Further criticism is directed at the SRA’s methodology for fining individuals based on gross income, which the CLLS deems excessive and potentially punitive beyond reasonable measures. The CLLS questions the appropriateness of imposing fines equivalent to a substantial portion of an individual’s annual gross salary, especially when the Solicitors Disciplinary Tribunal is equipped with broader disciplinary powers.
Moreover, the CLLS argues that the proposed reforms extend beyond proportional limit by including fines for behaviours the common law would otherwise consider as grounds for suspension or disbarment. Discontent is also voiced over the ambiguity concerning minimum fines and the extent to which aggravating and mitigating factors influence the penalty band system, with no apparent similar legal frameworks limiting these factors elsewhere.

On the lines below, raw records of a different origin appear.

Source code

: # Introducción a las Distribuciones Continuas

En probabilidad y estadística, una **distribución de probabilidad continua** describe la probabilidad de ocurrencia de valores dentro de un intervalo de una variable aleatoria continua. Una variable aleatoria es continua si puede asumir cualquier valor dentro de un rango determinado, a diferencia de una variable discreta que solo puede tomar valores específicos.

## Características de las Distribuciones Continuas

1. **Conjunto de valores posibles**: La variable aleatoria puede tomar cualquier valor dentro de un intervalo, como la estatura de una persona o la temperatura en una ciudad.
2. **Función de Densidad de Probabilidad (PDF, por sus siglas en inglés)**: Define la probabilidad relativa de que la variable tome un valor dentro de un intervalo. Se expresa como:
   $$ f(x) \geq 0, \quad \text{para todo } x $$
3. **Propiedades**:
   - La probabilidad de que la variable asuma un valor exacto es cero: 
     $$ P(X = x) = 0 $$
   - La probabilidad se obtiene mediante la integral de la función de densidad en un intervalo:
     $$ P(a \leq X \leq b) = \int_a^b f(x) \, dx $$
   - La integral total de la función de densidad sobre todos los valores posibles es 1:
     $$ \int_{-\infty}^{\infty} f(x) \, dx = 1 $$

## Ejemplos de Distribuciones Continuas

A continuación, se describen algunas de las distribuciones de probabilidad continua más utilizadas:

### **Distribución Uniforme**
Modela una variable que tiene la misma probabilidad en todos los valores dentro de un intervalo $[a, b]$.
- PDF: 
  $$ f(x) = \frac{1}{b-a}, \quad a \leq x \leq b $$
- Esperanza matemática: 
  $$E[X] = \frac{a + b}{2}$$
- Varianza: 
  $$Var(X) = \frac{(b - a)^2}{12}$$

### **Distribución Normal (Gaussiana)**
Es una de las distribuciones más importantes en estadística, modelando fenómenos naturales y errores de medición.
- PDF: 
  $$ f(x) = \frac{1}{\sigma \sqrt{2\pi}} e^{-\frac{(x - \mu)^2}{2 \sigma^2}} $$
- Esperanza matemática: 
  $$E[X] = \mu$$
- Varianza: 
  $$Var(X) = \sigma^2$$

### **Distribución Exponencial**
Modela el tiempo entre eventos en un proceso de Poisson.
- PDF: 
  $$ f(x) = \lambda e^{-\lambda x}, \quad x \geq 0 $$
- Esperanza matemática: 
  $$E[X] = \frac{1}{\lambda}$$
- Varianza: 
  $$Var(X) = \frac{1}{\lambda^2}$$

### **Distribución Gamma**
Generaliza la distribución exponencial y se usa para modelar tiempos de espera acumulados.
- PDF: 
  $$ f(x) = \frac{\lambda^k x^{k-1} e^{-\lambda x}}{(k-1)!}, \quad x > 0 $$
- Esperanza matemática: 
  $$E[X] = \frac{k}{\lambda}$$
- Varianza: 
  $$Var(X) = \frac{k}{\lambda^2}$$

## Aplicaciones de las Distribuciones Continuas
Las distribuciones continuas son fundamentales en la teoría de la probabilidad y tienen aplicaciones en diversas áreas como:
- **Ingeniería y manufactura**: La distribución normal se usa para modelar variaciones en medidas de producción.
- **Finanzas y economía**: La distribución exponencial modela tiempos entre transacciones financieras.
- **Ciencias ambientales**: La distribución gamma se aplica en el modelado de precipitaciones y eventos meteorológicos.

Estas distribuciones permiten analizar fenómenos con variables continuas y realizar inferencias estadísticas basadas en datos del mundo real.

Broader concerns also address the quality of SRA’s decision-making processes regarding enforcement, noting that lengthy resolution times coupled with a tendency to categorise issues as severe, reflect a procedural complacency inconsistent with other regulatory bodies like the Financial Conduct Authority. Colin Passmore, chair of the CLLS, articulates the collective professional scepticism, expressing readiness to collaborate with the SRA to develop a more balanced and sensible policy.
The extensive critique from city solicitors underscores a clear call for the Solicitors Regulation Authority to reassess its proposed fining reforms critically.